1s4p is in pdb-redo: https://pdb-redo.eu/db/1s4p The issue is that MMA is not on the list of potential transplants. You can add the compound in a local install.
Great! It's very nice to have the option to add compounds. But can I also force transplants from structures I know are similar but don't display 25% identity?
I am trying to install alphafill locally, but I'm currently stuck. I have posted the matter in a closed issue, as the initial error was identical: https://github.com/PDB-REDO/alphafill/issues/35#issuecomment-1733730810
Have a look at the command line options, the minimum identity is a setting, but caveat emptor.
I look forward to playing around with the configuration options when I get alphafill running.

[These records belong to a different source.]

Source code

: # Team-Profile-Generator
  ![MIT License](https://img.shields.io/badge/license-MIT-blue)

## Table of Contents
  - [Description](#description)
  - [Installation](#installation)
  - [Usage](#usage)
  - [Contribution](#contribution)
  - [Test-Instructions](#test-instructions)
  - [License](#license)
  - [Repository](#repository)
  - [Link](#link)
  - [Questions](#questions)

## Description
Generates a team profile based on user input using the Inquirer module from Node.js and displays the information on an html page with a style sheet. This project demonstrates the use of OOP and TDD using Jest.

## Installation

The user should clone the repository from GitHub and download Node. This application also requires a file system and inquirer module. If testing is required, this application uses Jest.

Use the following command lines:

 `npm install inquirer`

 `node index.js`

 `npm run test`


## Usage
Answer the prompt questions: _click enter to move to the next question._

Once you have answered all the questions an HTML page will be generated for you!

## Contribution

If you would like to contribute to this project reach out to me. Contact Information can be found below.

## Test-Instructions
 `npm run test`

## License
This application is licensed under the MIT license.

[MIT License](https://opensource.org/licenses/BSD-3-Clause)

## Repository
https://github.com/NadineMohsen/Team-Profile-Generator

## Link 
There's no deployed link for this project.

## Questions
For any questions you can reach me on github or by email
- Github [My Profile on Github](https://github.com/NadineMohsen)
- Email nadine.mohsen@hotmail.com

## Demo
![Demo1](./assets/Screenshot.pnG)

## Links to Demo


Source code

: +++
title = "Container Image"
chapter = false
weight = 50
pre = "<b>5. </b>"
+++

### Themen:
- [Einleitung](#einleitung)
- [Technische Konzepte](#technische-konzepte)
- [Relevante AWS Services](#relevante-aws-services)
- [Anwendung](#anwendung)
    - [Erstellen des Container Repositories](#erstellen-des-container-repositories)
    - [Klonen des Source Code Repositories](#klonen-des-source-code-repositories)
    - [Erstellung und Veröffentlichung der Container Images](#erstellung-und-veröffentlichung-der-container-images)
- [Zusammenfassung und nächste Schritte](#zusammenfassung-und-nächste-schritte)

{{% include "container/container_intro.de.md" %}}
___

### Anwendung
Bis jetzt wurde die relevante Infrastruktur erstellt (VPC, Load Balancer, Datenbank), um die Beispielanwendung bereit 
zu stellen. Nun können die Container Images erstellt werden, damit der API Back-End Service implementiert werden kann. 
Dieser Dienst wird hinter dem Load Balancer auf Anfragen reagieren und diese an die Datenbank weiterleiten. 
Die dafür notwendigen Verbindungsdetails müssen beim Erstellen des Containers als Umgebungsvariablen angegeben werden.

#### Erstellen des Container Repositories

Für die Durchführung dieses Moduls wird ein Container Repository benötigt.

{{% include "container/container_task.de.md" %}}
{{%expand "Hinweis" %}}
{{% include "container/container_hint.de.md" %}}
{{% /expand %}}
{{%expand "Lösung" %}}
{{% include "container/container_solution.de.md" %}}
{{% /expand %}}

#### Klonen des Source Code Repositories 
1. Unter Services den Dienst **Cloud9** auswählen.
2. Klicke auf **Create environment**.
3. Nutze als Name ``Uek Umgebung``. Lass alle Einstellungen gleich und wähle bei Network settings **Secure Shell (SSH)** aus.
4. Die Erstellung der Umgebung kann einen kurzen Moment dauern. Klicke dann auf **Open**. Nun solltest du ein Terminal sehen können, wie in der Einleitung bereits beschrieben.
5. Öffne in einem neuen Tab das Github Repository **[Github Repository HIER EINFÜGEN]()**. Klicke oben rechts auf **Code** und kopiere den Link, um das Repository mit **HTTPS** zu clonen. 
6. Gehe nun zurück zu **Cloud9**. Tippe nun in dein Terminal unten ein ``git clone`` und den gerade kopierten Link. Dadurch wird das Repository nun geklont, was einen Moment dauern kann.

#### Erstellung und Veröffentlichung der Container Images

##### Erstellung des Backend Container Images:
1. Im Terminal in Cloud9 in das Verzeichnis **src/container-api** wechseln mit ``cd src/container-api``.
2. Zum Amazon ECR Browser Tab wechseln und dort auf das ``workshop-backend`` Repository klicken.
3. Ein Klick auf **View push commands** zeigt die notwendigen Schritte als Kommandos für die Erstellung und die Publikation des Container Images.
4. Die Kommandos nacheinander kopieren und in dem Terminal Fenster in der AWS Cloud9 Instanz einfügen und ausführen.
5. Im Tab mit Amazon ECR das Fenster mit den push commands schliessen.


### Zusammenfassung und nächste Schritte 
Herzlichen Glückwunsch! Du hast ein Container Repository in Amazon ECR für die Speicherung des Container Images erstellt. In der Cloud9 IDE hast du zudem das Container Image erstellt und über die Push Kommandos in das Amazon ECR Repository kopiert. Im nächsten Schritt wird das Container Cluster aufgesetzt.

On that matter, what software is used to perform the structure superposition? The reference cited in the paper is quite theoretical and discusses quaternion-based solutions to superposition problem, but doesn't provide a pratical method of performing the superposition. Does alphafill perform the superposition step on its own?, Can this be tweaked?
AlphaFill does it by itself. You cannot tweak it.
I look forward to playing around with the configuration options when I get alphafill running. On that matter, what software is used to perform the structure superposition? The reference cited in the paper is quite theoretical and discusses quaternion-based solutions to superposition problem, but doesn't provide a pratical method of performing the superposition. Does alphafill perform the superposition step on its own?, Can this be tweaked?
The code to do the alignment is here:
So you need to edit libcifpp if you want to change that algorithm. Or you can edit the source code for alphafill itself if you want to modify the input of this algorithm.
My PDB files created using Colabfold (https://github.com/sokrypton/ColabFold) are not accepted by Alphafill. If I convert the file to CIF, using PyMol, I get the following message: "An error occurred processing your entry. The error message is: Structure file does not seem to contain polymers, perhaps pdbx_poly_seq_scheme is missing?" In PyMol the structure, however, just looks fine. What do I have to change to make Alphafil accept my PDBs?